Educação inclusiva: o papel das escolas e da formação dual – Iniciativas que ajudam a prevenir a exclusão

Educação inclusiva: o papel das escolas e da formação dual – Iniciativas que ajudam a prevenir a exclusão

A escola é o primeiro espaço de pertença social para a maioria dos jovens — e, por isso mesmo, desempenha um papel essencial na prevenção da exclusão e na promoção de percursos de sucesso. Uma educação inclusiva não se limita a acolher todos os alunos; procura valorizar as diferenças, adaptar-se aos ritmos individuais e criar oportunidades reais de aprendizagem significativa.

Entre os jovens NEET (fora do emprego, educação ou formação), muitos têm histórias marcadas por fracasso escolar, falta de motivação ou ausência de ligação com a escola tradicional. A aposta numa educação mais personalizada, prática e orientada para o futuro é, portanto, fundamental para evitar que mais jovens caiam nessa situação.

É neste contexto que a formação dual — um modelo que combina aprendizagem em sala de aula e experiência prática em contexto de trabalho — se revela uma ferramenta poderosa. Este tipo de ensino oferece uma transição mais suave entre a escola e o mundo profissional, promove competências técnicas e sociais, e reforça o sentido de utilidade e pertença nos jovens.

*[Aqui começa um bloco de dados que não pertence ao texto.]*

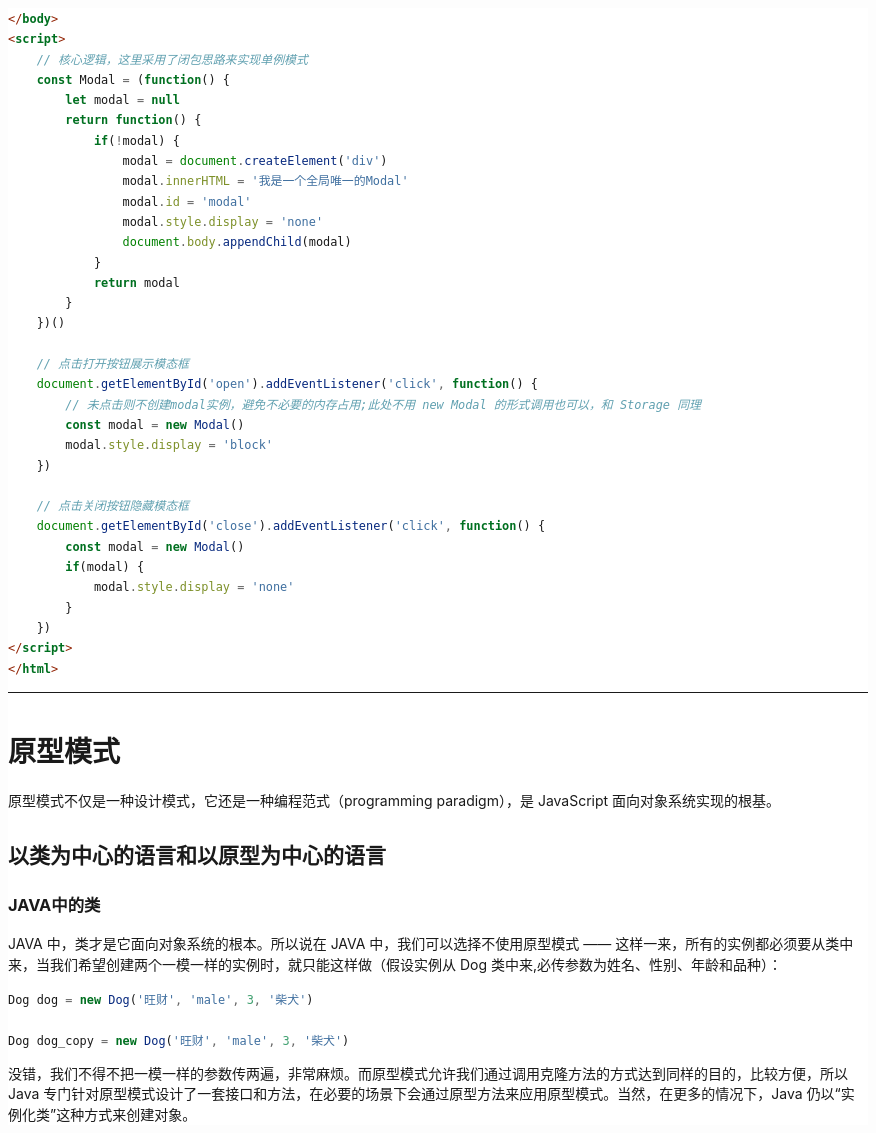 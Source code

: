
 ```html
</body>
<script>
    // 核心逻辑，这里采用了闭包思路来实现单例模式
    const Modal = (function() {
    	let modal = null
    	return function() {
            if(!modal) {
            	modal = document.createElement('div')
            	modal.innerHTML = '我是一个全局唯一的Modal'
            	modal.id = 'modal'
            	modal.style.display = 'none'
            	document.body.appendChild(modal)
            }
            return modal
    	}
    })()
    
    // 点击打开按钮展示模态框
    document.getElementById('open').addEventListener('click', function() {
        // 未点击则不创建modal实例，避免不必要的内存占用;此处不用 new Modal 的形式调用也可以，和 Storage 同理
    	const modal = new Modal()
    	modal.style.display = 'block'
    })
    
    // 点击关闭按钮隐藏模态框
    document.getElementById('close').addEventListener('click', function() {
    	const modal = new Modal()
    	if(modal) {
    	    modal.style.display = 'none'
    	}
    })
</script>
</html>
```

---
# 原型模式
原型模式不仅是一种设计模式，它还是一种编程范式（programming paradigm），是 JavaScript 面向对象系统实现的根基。

## 以类为中心的语言和以原型为中心的语言
### JAVA中的类
JAVA 中，类才是它面向对象系统的根本。所以说在 JAVA 中，我们可以选择不使用原型模式 —— 这样一来，所有的实例都必须要从类中来，当我们希望创建两个一模一样的实例时，就只能这样做（假设实例从 Dog 类中来,必传参数为姓名、性别、年龄和品种）：
```js
Dog dog = new Dog('旺财', 'male', 3, '柴犬')

Dog dog_copy = new Dog('旺财', 'male', 3, '柴犬')
```
没错，我们不得不把一模一样的参数传两遍，非常麻烦。而原型模式允许我们通过调用克隆方法的方式达到同样的目的，比较方便，所以 Java 专门针对原型模式设计了一套接口和方法，在必要的场景下会通过原型方法来应用原型模式。当然，在更多的情况下，Java 仍以“实例化类”这种方式来创建对象。

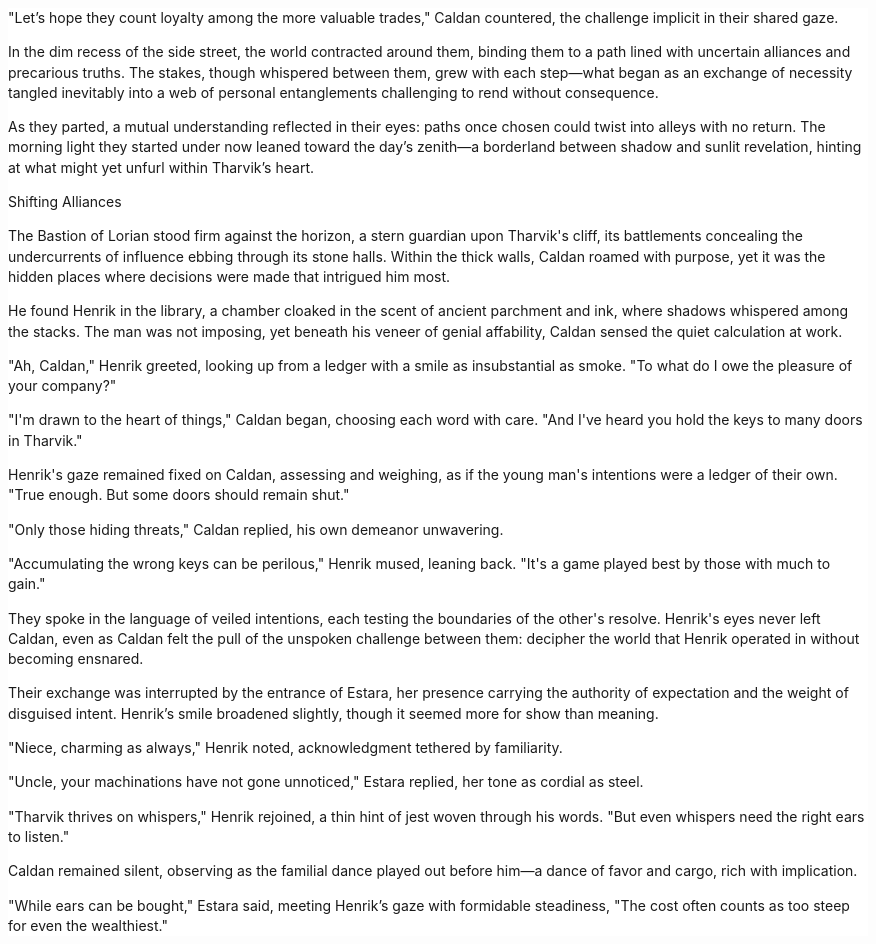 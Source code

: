 "Let’s hope they count loyalty among the more valuable trades," Caldan countered, the challenge implicit in their shared gaze.

In the dim recess of the side street, the world contracted around them, binding them to a path lined with uncertain alliances and precarious truths. The stakes, though whispered between them, grew with each step—what began as an exchange of necessity tangled inevitably into a web of personal entanglements challenging to rend without consequence.

As they parted, a mutual understanding reflected in their eyes: paths once chosen could twist into alleys with no return. The morning light they started under now leaned toward the day’s zenith—a borderland between shadow and sunlit revelation, hinting at what might yet unfurl within Tharvik’s heart.

Shifting Alliances

The Bastion of Lorian stood firm against the horizon, a stern guardian upon Tharvik's cliff, its battlements concealing the undercurrents of influence ebbing through its stone halls. Within the thick walls, Caldan roamed with purpose, yet it was the hidden places where decisions were made that intrigued him most. 

He found Henrik in the library, a chamber cloaked in the scent of ancient parchment and ink, where shadows whispered among the stacks. The man was not imposing, yet beneath his veneer of genial affability, Caldan sensed the quiet calculation at work.

"Ah, Caldan," Henrik greeted, looking up from a ledger with a smile as insubstantial as smoke. "To what do I owe the pleasure of your company?"

"I'm drawn to the heart of things," Caldan began, choosing each word with care. "And I've heard you hold the keys to many doors in Tharvik."

Henrik's gaze remained fixed on Caldan, assessing and weighing, as if the young man's intentions were a ledger of their own. "True enough. But some doors should remain shut."

"Only those hiding threats," Caldan replied, his own demeanor unwavering.

"Accumulating the wrong keys can be perilous," Henrik mused, leaning back. "It's a game played best by those with much to gain."

They spoke in the language of veiled intentions, each testing the boundaries of the other's resolve. Henrik's eyes never left Caldan, even as Caldan felt the pull of the unspoken challenge between them: decipher the world that Henrik operated in without becoming ensnared.

Their exchange was interrupted by the entrance of Estara, her presence carrying the authority of expectation and the weight of disguised intent. Henrik’s smile broadened slightly, though it seemed more for show than meaning. 

"Niece, charming as always," Henrik noted, acknowledgment tethered by familiarity.

"Uncle, your machinations have not gone unnoticed," Estara replied, her tone as cordial as steel.

"Tharvik thrives on whispers," Henrik rejoined, a thin hint of jest woven through his words. "But even whispers need the right ears to listen."

Caldan remained silent, observing as the familial dance played out before him—a dance of favor and cargo, rich with implication.

"While ears can be bought," Estara said, meeting Henrik’s gaze with formidable steadiness, "The cost often counts as too steep for even the wealthiest."
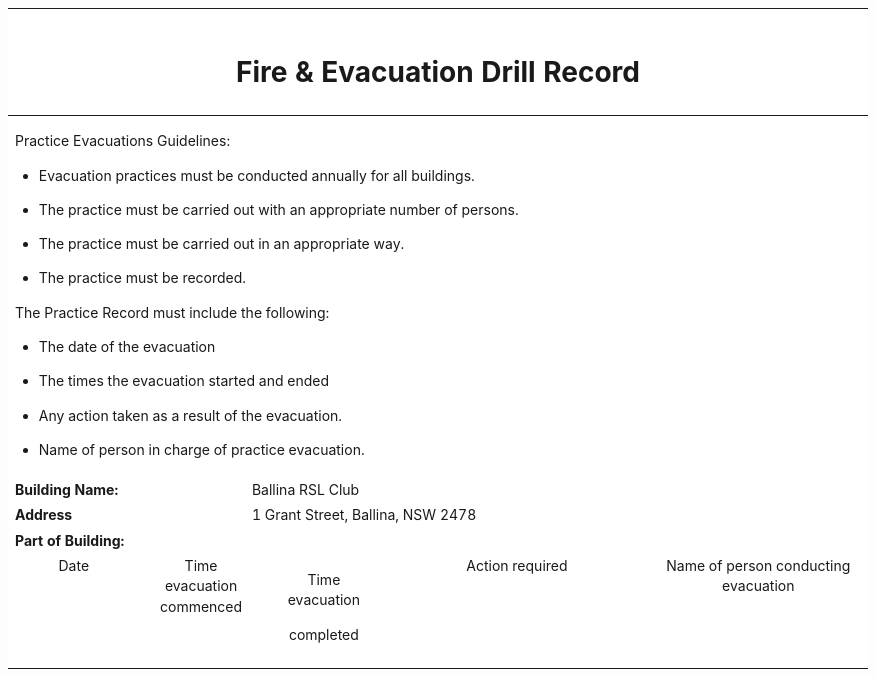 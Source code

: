<td style="text-align: left;"></td>
</tr>
</tbody>
</table>

<table>
<colgroup>
<col style="width: 15%" />
<col style="width: 12%" />
<col style="width: 2%" />
<col style="width: 14%" />
<col style="width: 30%" />
<col style="width: 25%" />
</colgroup>
<thead>
<tr>
<th colspan="6"><h1 id="fire-evacuation-drill-record">Fire &amp;
Evacuation Drill Record</h1></th>
</tr>
</thead>
<tbody>
<tr>
<td colspan="6"><p>Practice Evacuations Guidelines:</p>
<ul>
<li><p>Evacuation practices must be conducted annually for all
buildings.</p></li>
<li><p>The practice must be carried out with an appropriate number of
persons.</p></li>
<li><p>The practice must be carried out in an appropriate way.</p></li>
<li><p>The practice must be recorded.</p></li>
</ul>
<p>The Practice Record must include the following:</p>
<ul>
<li><p>The date of the evacuation</p></li>
<li><p>The times the evacuation started and ended</p></li>
<li><p>Any action taken as a result of the evacuation.</p></li>
<li><p>Name of person in charge of practice evacuation.</p></li>
</ul></td>
</tr>
<tr>
<td colspan="2"><strong>Building Name:</strong></td>
<td colspan="4">Ballina RSL Club</td>
</tr>
<tr>
<td colspan="2"><strong>Address</strong></td>
<td colspan="4">1 Grant Street, Ballina, NSW 2478</td>
</tr>
<tr>
<td colspan="2"><strong>Part of Building:</strong></td>
<td colspan="4"></td>
</tr>
<tr>
<td style="text-align: center;">Date</td>
<td colspan="2" style="text-align: center;">Time evacuation
commenced</td>
<td style="text-align: center;"><p>Time evacuation</p>
<p>completed</p></td>
<td style="text-align: center;">Action required</td>
<td style="text-align: center;">Name of person conducting
evacuation</td>
</tr>
<tr>
<td style="text-align: center;"></td>
<td colspan="2" style="text-align: center;"></td> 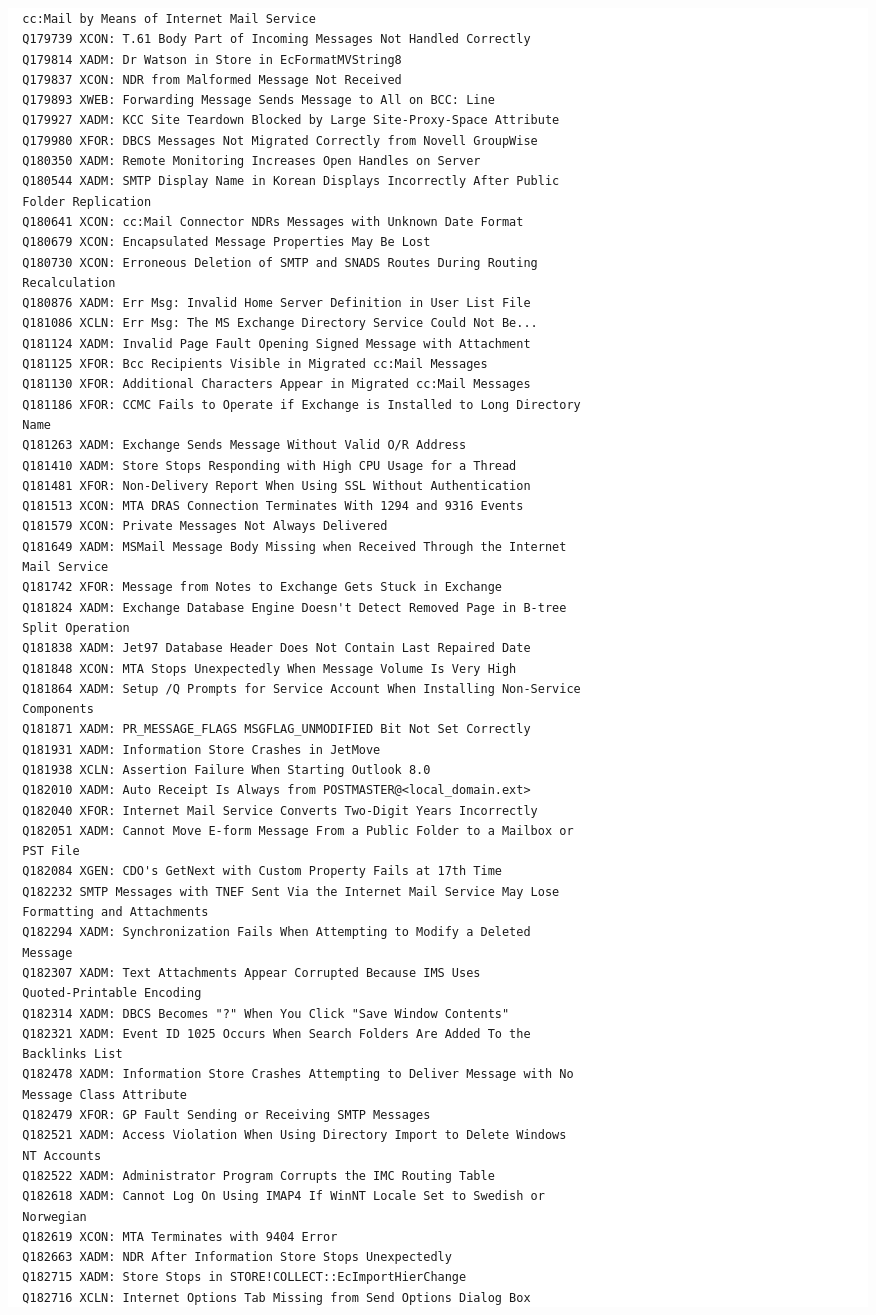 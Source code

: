 	  cc:Mail by Means of Internet Mail Service
	  Q179739 XCON: T.61 Body Part of Incoming Messages Not Handled Correctly
	  Q179814 XADM: Dr Watson in Store in EcFormatMVString8
	  Q179837 XCON: NDR from Malformed Message Not Received
	  Q179893 XWEB: Forwarding Message Sends Message to All on BCC: Line
	  Q179927 XADM: KCC Site Teardown Blocked by Large Site-Proxy-Space Attribute
	  Q179980 XFOR: DBCS Messages Not Migrated Correctly from Novell GroupWise
	  Q180350 XADM: Remote Monitoring Increases Open Handles on Server
	  Q180544 XADM: SMTP Display Name in Korean Displays Incorrectly After Public
	  Folder Replication
	  Q180641 XCON: cc:Mail Connector NDRs Messages with Unknown Date Format
	  Q180679 XCON: Encapsulated Message Properties May Be Lost
	  Q180730 XCON: Erroneous Deletion of SMTP and SNADS Routes During Routing
	  Recalculation
	  Q180876 XADM: Err Msg: Invalid Home Server Definition in User List File
	  Q181086 XCLN: Err Msg: The MS Exchange Directory Service Could Not Be...
	  Q181124 XADM: Invalid Page Fault Opening Signed Message with Attachment
	  Q181125 XFOR: Bcc Recipients Visible in Migrated cc:Mail Messages
	  Q181130 XFOR: Additional Characters Appear in Migrated cc:Mail Messages
	  Q181186 XFOR: CCMC Fails to Operate if Exchange is Installed to Long Directory
	  Name
	  Q181263 XADM: Exchange Sends Message Without Valid O/R Address
	  Q181410 XADM: Store Stops Responding with High CPU Usage for a Thread
	  Q181481 XFOR: Non-Delivery Report When Using SSL Without Authentication
	  Q181513 XCON: MTA DRAS Connection Terminates With 1294 and 9316 Events
	  Q181579 XCON: Private Messages Not Always Delivered
	  Q181649 XADM: MSMail Message Body Missing when Received Through the Internet
	  Mail Service
	  Q181742 XFOR: Message from Notes to Exchange Gets Stuck in Exchange
	  Q181824 XADM: Exchange Database Engine Doesn't Detect Removed Page in B-tree
	  Split Operation
	  Q181838 XADM: Jet97 Database Header Does Not Contain Last Repaired Date
	  Q181848 XCON: MTA Stops Unexpectedly When Message Volume Is Very High
	  Q181864 XADM: Setup /Q Prompts for Service Account When Installing Non-Service
	  Components
	  Q181871 XADM: PR_MESSAGE_FLAGS MSGFLAG_UNMODIFIED Bit Not Set Correctly
	  Q181931 XADM: Information Store Crashes in JetMove
	  Q181938 XCLN: Assertion Failure When Starting Outlook 8.0
	  Q182010 XADM: Auto Receipt Is Always from POSTMASTER@<local_domain.ext>
	  Q182040 XFOR: Internet Mail Service Converts Two-Digit Years Incorrectly
	  Q182051 XADM: Cannot Move E-form Message From a Public Folder to a Mailbox or
	  PST File
	  Q182084 XGEN: CDO's GetNext with Custom Property Fails at 17th Time
	  Q182232 SMTP Messages with TNEF Sent Via the Internet Mail Service May Lose
	  Formatting and Attachments
	  Q182294 XADM: Synchronization Fails When Attempting to Modify a Deleted
	  Message
	  Q182307 XADM: Text Attachments Appear Corrupted Because IMS Uses
	  Quoted-Printable Encoding
	  Q182314 XADM: DBCS Becomes "?" When You Click "Save Window Contents"
	  Q182321 XADM: Event ID 1025 Occurs When Search Folders Are Added To the
	  Backlinks List
	  Q182478 XADM: Information Store Crashes Attempting to Deliver Message with No
	  Message Class Attribute
	  Q182479 XFOR: GP Fault Sending or Receiving SMTP Messages
	  Q182521 XADM: Access Violation When Using Directory Import to Delete Windows
	  NT Accounts
	  Q182522 XADM: Administrator Program Corrupts the IMC Routing Table
	  Q182618 XADM: Cannot Log On Using IMAP4 If WinNT Locale Set to Swedish or
	  Norwegian
	  Q182619 XCON: MTA Terminates with 9404 Error
	  Q182663 XADM: NDR After Information Store Stops Unexpectedly
	  Q182715 XADM: Store Stops in STORE!COLLECT::EcImportHierChange
	  Q182716 XCLN: Internet Options Tab Missing from Send Options Dialog Box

Em vários países europeus, incluindo Portugal, programas de formação dual e de aprendizagem profissionalizante têm contribuído para reduzir as taxas de abandono escolar precoce e aumentar a empregabilidade juvenil. Quando acompanhadas de mentoria, orientação vocacional e apoio psicológico, estas iniciativas tornam-se ainda mais eficazes na prevenção da exclusão social.

O projeto Beyond NEET 2.0 reconhece que a inclusão começa na educação. Apoiar as escolas, formar educadores e criar pontes entre o sistema educativo e o mercado de trabalho é investir num futuro em que nenhum jovem fica para trás.

Educar para incluir é preparar para viver — e para contribuir.